SELECT * FROM students JOIN grades ON students.id_stud = grades.id_stud ORDER BY lname;

SELECT * FROM students JOIN grades ON students.id_stud = grades.id_stud WHERE fname='Andrei' --compare this result with the one in the section for Cartesian product

SELECT * FROM students JOIN grades ON students.id_stud = grades.id_stud WHERE fname='Ioana'; --how many rows compared to the previous query and why?

The names of the attributes in the WHERE clause were prefixed with names of the tables. This is mandatory only when the two attributes playing as foreign and candidate key have identical names; otherwise, table names may be skipped.

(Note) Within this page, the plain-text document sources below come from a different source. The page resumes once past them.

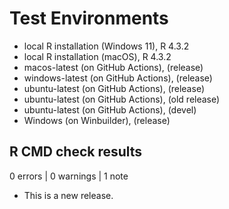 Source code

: # Test Environments
* local R installation (Windows 11), R 4.3.2
* local R installation (macOS), R 4.3.2
* macos-latest (on GitHub Actions), (release)
* windows-latest (on GitHub Actions), (release)
* ubuntu-latest (on GitHub Actions), (release)
* ubuntu-latest (on GitHub Actions), (old release)
* ubuntu-latest (on GitHub Actions), (devel)
* Windows (on Winbuilder), (release)

## R CMD check results

0 errors | 0 warnings | 1 note

* This is a new release.
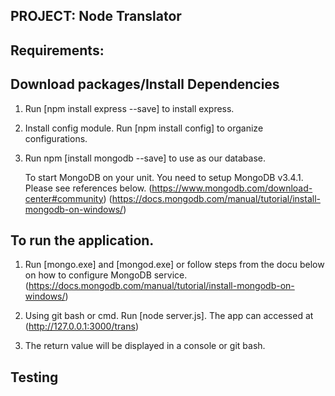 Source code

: ## PROJECT: Node Translator

## Requirements: ##

## Download packages/Install Dependencies ##
1. Run [npm install express --save] to install express.

2. Install config module. Run [npm install config] to organize configurations.
	
3. Run npm [install mongodb --save] to use as our database.

	To start MongoDB on your unit. You need to setup MongoDB v3.4.1. Please see references below.
	(https://www.mongodb.com/download-center#community)
	(https://docs.mongodb.com/manual/tutorial/install-mongodb-on-windows/)

## To run the application.

1. Run [mongo.exe] and [mongod.exe] or follow steps from the docu below on how to configure MongoDB service.
	(https://docs.mongodb.com/manual/tutorial/install-mongodb-on-windows/)

2. Using git bash or cmd. Run [node server.js]. The app can accessed at (http://127.0.0.1:3000/trans)

3. The return value will be displayed in a console or git bash.

## Testing ##






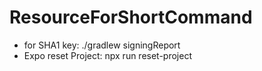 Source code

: # ResourceForShortCommand
- for SHA1 key: ./gradlew signingReport
- Expo reset Project: npx run reset-project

As an alternative, when the names of the attributes in the join condition are identical, we can use the following syntax which does not require stating the join condition and which corresponds to the natural join operator in relational algebra:

SELECT fname, lname, value FROM students NATURAL JOIN grades WHERE fname='Ioana';

Alias for tables

When in a query there are involved several tables which have attributes with identical names, any call of an attribute must be prefixed with the table name in order to eliminate ambiguity.

Try the following:

SELECT fname, lname, value, id_stud FROM students JOIN grades ON students.id_stud=grades.id_stud WHERE fname = 'Ioana'; --why not working ?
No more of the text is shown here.